DIRECTIONS: What is printed must match, line for line, the records from their first line through the line containing "This section gives", with pictures left out.

Stored records:
[Start of Attachment]

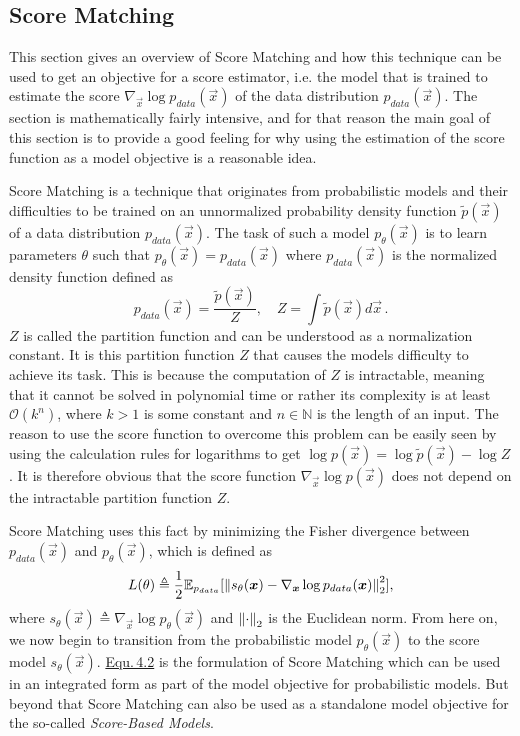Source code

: \subsection{Score Matching} \label{sec:4.1.1}
This section gives an overview of Score Matching and how this technique can be used to get an objective for a score estimator, i.e. the model that is trained to estimate the score $\nabla_{\vec{x}}\log p_{data}(\vec{x})$ of the data distribution $p_{data}(\vec{x})$. The section is mathematically fairly intensive, and for that reason the main goal of this section is to provide a good feeling for why using the estimation of the score function as a model objective is a reasonable idea.

Score Matching \cite{score_matching_original} is a technique that originates from probabilistic models and their difficulties to be trained on an unnormalized probability density function $\tilde{p}(\vec{x})$ of a data distribution $p_{data}(\vec{x})$. The task of such a model $p_\theta(\vec{x})$ is to learn parameters $\theta$ such that $p_\theta(\vec{x})=p_{data}(\vec{x})$ where $p_{data}(\vec{x})$ is the normalized density function defined as
%
\begin{equation}
    p_{data}(\vec{x})=\frac{\tilde{p}(\vec{x})}{Z},\quad Z=\int\tilde{p}(\vec{x})d\vec{x}\,.
\end{equation}
%
$Z$ is called the partition function and can be understood as a normalization constant. It is this partition function $Z$ that causes the models difficulty to achieve its task. This is because the computation of $Z$ is intractable, meaning that it cannot be solved in polynomial time or rather its complexity is at least $\mathcal{O}(k^n)$, where $k>1$ is some constant and $n\in\mathbb{N}$ is the length of an input. The reason to use the score function to overcome this problem can be easily seen by using the calculation rules for logarithms to get $\log p(\vec{x})=\log\tilde{p}(\vec{x})-\log Z$. It is therefore obvious that the score function $\nabla_{\vec{x}}\log p(\vec{x})$ does not depend on the intractable partition function $Z$.

Score Matching uses this fact by minimizing the Fisher divergence between $p_{data}(\vec{x})$ and $p_\theta(\vec{x})$, which is defined as
%
\begin{equation} \label{equ:4.2}
    L(\theta)\triangleq\frac{1}{2}\mathbb{E}_{p_{data}}[\left\lVert s_\theta(\boldsymbol{x})-\nabla_{\boldsymbol{x}}\log p_{data}(\boldsymbol{x})\right\rVert^2_2],
\end{equation}
%
where $s_\theta(\vec{x})\triangleq\nabla_{\vec{x}}\log p_\theta(\vec{x})$ and $\left\lVert\cdot\right\rVert_2$ is the Euclidean norm. From here on, we now begin to transition from the probabilistic model $p_\theta(\vec{x})$ to the score model $s_\theta(\vec{x})$. \hyperref[equ:4.2]{Equ.\,4.2} is the formulation of Score Matching which can be used in an integrated form as part of the model objective for probabilistic models. But beyond that Score Matching can also be used as a standalone model objective for the so-called \textit{Score-Based Models}.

[End of Attachment]

YOUR SOLUTION:
Source code

: \subsection{Score Matching} \label{sec:4.1.1}
This section gives an overview of Score Matching and how this technique can be used to get an objective for a score estimator, i.e. the model that is trained to estimate the score $\nabla_{\vec{x}}\log p_{data}(\vec{x})$ of the data distribution $p_{data}(\vec{x})$. The section is mathematically fairly intensive, and for that reason the main goal of this section is to provide a good feeling for why using the estimation of the score function as a model objective is a reasonable idea.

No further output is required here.